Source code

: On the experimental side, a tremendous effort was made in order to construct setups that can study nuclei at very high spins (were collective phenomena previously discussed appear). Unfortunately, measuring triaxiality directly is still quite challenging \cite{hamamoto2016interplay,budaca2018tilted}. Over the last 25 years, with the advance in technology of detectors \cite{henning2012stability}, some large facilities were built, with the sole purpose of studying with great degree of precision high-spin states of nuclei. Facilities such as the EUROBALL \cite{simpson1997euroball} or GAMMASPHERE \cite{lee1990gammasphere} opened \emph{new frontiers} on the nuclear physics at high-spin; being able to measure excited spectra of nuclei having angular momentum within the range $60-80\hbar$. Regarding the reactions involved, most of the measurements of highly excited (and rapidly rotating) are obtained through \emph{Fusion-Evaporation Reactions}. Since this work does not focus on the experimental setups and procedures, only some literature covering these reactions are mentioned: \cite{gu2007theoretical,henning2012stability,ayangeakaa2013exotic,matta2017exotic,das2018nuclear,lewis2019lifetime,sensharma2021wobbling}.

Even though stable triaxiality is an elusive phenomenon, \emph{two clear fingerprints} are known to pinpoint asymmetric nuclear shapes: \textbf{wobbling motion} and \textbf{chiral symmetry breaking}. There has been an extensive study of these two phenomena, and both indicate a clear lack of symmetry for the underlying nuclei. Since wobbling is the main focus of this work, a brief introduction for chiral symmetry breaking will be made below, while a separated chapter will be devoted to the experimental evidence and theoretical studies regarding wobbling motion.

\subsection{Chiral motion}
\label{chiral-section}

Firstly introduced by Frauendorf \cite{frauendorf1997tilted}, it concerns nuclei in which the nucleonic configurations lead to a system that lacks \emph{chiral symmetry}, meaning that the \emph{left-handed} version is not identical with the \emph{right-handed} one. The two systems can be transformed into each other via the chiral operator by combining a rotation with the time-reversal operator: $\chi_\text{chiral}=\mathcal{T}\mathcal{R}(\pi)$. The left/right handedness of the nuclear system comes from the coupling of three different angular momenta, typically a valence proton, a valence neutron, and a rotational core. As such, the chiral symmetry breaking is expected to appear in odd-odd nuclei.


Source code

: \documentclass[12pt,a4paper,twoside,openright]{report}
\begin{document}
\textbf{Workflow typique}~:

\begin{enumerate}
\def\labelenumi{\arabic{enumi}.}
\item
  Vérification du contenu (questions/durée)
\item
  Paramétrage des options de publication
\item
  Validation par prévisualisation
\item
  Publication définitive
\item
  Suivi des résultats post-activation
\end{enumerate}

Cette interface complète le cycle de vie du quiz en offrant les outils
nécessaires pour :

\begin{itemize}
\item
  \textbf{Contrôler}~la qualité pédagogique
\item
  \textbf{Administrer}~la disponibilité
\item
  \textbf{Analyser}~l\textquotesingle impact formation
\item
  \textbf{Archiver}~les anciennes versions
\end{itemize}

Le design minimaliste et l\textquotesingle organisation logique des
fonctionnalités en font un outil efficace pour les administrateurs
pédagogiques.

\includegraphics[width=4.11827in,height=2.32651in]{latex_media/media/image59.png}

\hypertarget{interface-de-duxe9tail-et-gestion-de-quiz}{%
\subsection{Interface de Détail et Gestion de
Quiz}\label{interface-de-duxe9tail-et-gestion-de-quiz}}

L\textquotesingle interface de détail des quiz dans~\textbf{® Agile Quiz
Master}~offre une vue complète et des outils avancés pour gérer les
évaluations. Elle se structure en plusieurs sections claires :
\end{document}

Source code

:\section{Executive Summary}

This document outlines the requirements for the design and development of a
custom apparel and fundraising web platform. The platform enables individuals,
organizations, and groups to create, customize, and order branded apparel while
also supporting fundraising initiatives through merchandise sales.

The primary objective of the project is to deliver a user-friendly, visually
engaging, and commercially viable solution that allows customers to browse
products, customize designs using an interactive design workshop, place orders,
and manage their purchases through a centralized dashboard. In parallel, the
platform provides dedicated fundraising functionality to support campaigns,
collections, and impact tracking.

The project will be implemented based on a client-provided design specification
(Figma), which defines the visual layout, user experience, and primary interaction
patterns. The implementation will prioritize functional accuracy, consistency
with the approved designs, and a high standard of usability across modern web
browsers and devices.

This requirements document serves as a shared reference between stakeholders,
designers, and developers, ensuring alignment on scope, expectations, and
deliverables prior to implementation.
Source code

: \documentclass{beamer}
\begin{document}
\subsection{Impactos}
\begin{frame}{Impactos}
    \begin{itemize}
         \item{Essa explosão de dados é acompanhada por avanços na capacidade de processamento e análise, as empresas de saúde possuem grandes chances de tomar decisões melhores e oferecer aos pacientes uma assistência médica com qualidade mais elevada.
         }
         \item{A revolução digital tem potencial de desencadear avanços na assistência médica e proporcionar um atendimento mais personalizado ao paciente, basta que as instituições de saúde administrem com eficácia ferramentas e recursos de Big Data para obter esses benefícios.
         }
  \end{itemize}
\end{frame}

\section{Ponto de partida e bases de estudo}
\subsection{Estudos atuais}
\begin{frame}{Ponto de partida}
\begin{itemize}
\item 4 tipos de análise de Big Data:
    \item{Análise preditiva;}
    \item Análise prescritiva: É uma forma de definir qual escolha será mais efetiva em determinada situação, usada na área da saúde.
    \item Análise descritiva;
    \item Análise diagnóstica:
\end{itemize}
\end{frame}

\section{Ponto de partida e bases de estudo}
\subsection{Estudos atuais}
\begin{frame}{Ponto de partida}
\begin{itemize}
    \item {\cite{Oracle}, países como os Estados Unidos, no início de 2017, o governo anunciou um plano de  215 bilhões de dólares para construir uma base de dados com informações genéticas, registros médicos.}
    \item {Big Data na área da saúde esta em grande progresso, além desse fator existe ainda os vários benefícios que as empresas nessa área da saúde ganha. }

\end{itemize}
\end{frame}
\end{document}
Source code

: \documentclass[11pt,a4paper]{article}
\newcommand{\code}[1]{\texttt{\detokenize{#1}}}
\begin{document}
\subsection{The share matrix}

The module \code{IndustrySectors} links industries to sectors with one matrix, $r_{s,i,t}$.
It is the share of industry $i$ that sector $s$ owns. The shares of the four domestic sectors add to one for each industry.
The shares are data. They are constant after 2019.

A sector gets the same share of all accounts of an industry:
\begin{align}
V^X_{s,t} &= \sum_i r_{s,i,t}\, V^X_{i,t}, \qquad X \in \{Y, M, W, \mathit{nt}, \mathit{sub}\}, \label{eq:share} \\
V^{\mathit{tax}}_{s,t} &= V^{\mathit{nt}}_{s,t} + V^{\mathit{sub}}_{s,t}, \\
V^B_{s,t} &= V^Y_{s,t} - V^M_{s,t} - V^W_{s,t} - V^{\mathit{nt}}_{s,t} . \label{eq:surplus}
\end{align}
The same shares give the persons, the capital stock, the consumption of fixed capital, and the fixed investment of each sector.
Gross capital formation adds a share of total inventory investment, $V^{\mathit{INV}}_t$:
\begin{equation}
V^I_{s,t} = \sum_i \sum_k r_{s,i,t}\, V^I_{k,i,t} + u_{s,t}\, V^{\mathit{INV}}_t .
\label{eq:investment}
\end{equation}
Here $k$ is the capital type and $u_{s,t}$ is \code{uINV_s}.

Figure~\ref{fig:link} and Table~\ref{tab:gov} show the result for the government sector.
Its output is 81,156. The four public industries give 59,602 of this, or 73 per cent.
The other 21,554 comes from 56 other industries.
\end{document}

● EXERCISE OBJECTIVE:
What you return should be exactly the lines above, starting at the one with "The primary objective" and ending at the one with "designers, and developers, ensuring", and nothing else.

● OUTPUT FOR THIS EXERCISE:
The primary objective of the project is to deliver a user-friendly, visually
engaging, and commercially viable solution that allows customers to browse
products, customize designs using an interactive design workshop, place orders,
and manage their purchases through a centralized dashboard. In parallel, the
platform provides dedicated fundraising functionality to support campaigns,
collections, and impact tracking.

The project will be implemented based on a client-provided design specification
(Figma), which defines the visual layout, user experience, and primary interaction
patterns. The implementation will prioritize functional accuracy, consistency
with the approved designs, and a high standard of usability across modern web
browsers and devices.

This requirements document serves as a shared reference between stakeholders,
designers, and developers, ensuring alignment on scope, expectations, and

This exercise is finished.